I wish there was a good way of knowing when an if forces an actual branch rather than when it doesn't. The reason people do potentially more expensive mix/lerps is because while it might cost a tiny overhead, they are scared of making it a branch.
I do like that the most obvious v = x > y ? a : b; actually works, but it's also concerning that we have syntax where an if is some times a branch and some times not. In a context where you really can't branch, you'd almost like branch-if and non-branching-if to be different keywords. The non-branching one would fail compilation if the compiler couldn't do it without branching. The branching one would warn if it could be done with branching.
>The reason people do potentially more expensive mix/lerps is because while it might cost a tiny overhead, they are scared of making it a branch.
And the reason for that is the confusing documentation from NVidia and its cg/CUDA compilers. I believe they did not want to scare programmers at first and hid the execution model, talking about "threads" and then they kept using that abstraction to hype up their GPUs ("it has 100500 CUDA threads!"). The result is people coding for GPUs with some bizarre superstitions though.

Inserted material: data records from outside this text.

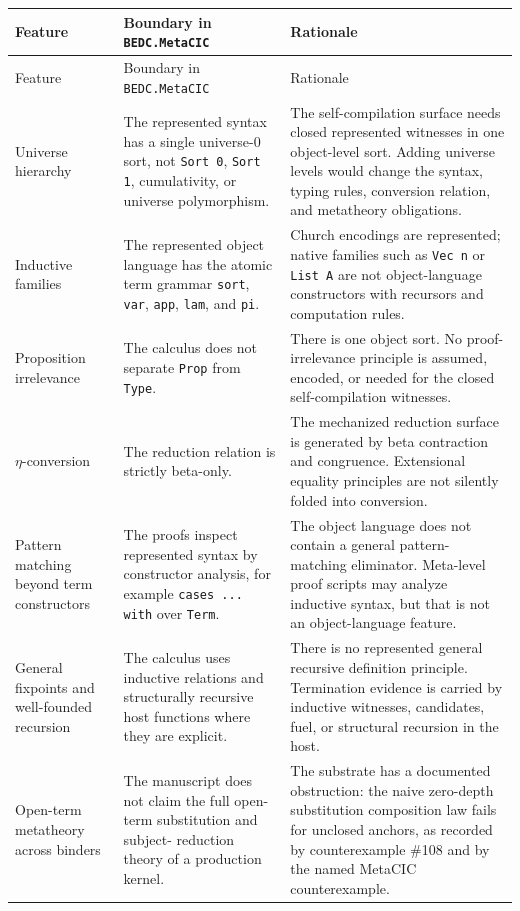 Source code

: \begin{longtable}{p{}p{}p{}}
\toprule
Feature & Boundary in \texttt{BEDC.MetaCIC} & Rationale \\
\midrule
\endfirsthead
\toprule
Feature & Boundary in \texttt{BEDC.MetaCIC} & Rationale \\
\midrule
\endhead
Universe hierarchy &
The represented syntax has a single universe-$0$ sort, not
\texttt{Sort 0}, \texttt{Sort 1}, cumulativity, or universe polymorphism. &
The self-compilation surface needs closed represented witnesses in one
object-level sort.  Adding universe levels would change the syntax, typing
rules, conversion relation, and metatheory obligations. \\
Inductive families &
The represented object language has the atomic term grammar
\texttt{sort}, \texttt{var}, \texttt{app}, \texttt{lam}, and \texttt{pi}. &
Church encodings are represented; native families such as \texttt{Vec n} or
\texttt{List A} are not object-language constructors with recursors and
computation rules. \\
Proposition irrelevance &
The calculus does not separate \texttt{Prop} from \texttt{Type}. &
There is one object sort.  No proof-irrelevance principle is assumed, encoded,
or needed for the closed self-compilation witnesses. \\
$\eta$-conversion &
The reduction relation is strictly beta-only. &
The mechanized reduction surface is generated by beta contraction and
congruence.  Extensional equality principles are not silently folded into
conversion. \\
Pattern matching beyond term constructors &
The proofs inspect represented syntax by constructor analysis, for example
\texttt{cases ... with} over \texttt{Term}. &
The object language does not contain a general pattern-matching eliminator.
Meta-level proof scripts may analyze inductive syntax, but that is not an
object-language feature. \\
General fixpoints and well-founded recursion &
The calculus uses inductive relations and structurally recursive host
functions where they are explicit. &
There is no represented general recursive definition principle.  Termination
evidence is carried by inductive witnesses, candidates, fuel, or structural
recursion in the host. \\
Open-term metatheory across binders &
The manuscript does not claim the full open-term substitution and subject-
reduction theory of a production kernel. &
The substrate has a documented obstruction: the naive zero-depth substitution
composition law fails for unclosed anchors, as recorded by counterexample
\#108 and by the named MetaCIC counterexample. \\
\bottomrule
\end{longtable}

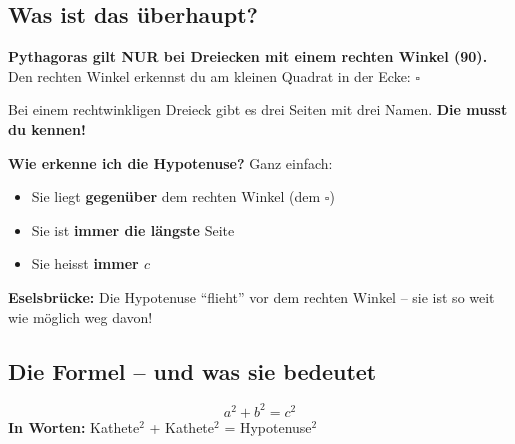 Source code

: \documentclass[12pt, a4paper]{article}
\begin{document}
\subsection{Was ist das \"uberhaupt?}

\begin{merkbox}
\textbf{Pythagoras gilt NUR bei Dreiecken mit einem rechten Winkel (90\textdegree).}\\
Den rechten Winkel erkennst du am kleinen Quadrat in der Ecke: $\square$
\end{merkbox}

Bei einem rechtwinkligen Dreieck gibt es drei Seiten mit drei Namen.
\textbf{Die musst du kennen!}

\begin{center}
\end{center}

\begin{tipbox}
\textbf{Wie erkenne ich die Hypotenuse?} Ganz einfach:\\[0.3cm]
\begin{itemize}
  \item Sie liegt \textbf{gegen\"uber} dem rechten Winkel (dem $\square$)
  \item Sie ist \textbf{immer die l\"angste} Seite
  \item Sie heisst \textbf{immer $c$}
\end{itemize}
\textbf{Eselsbr\"ucke:} Die Hypotenuse ``flieht'' vor dem rechten Winkel -- sie ist so weit wie m\"oglich weg davon!
\end{tipbox}

\newpage

\subsection{Die Formel -- und was sie bedeutet}

\begin{formulabox}
\[
  \boxed{a^2 + b^2 = c^2}
\]
\textbf{In Worten:} Kathete$^2$ + Kathete$^2$ = Hypotenuse$^2$
\end{formulabox}
\end{document}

You actually want branches in the the code. Those are quick. The problem is that you cannot have a branch off a SIMD way so, instead of a branch the compiler will emit code for both branches and the results will be masked out based on the branch's condition.
So, to answer your question - any computation based on shader inputs (vertices, computer shader indices and what not) cannot and won't branch. It will all be executed sequentially with masking. Even in the TFA example, both values of ? operator are computed, the same happens with any conditional on an SIMD value. There can be shortcut branches emitted by the compiler to quickly bypass computations when all ways are the same value but in general case everything will be computed for every condition being true as well as being false.
Only conditionals based on scalar registers (shader constants/unform values) will generate branches and those are super quick.
> So, to answer your question - any computation based on shader inputs (vertices, computer shader indices and what not) cannot and won't branch.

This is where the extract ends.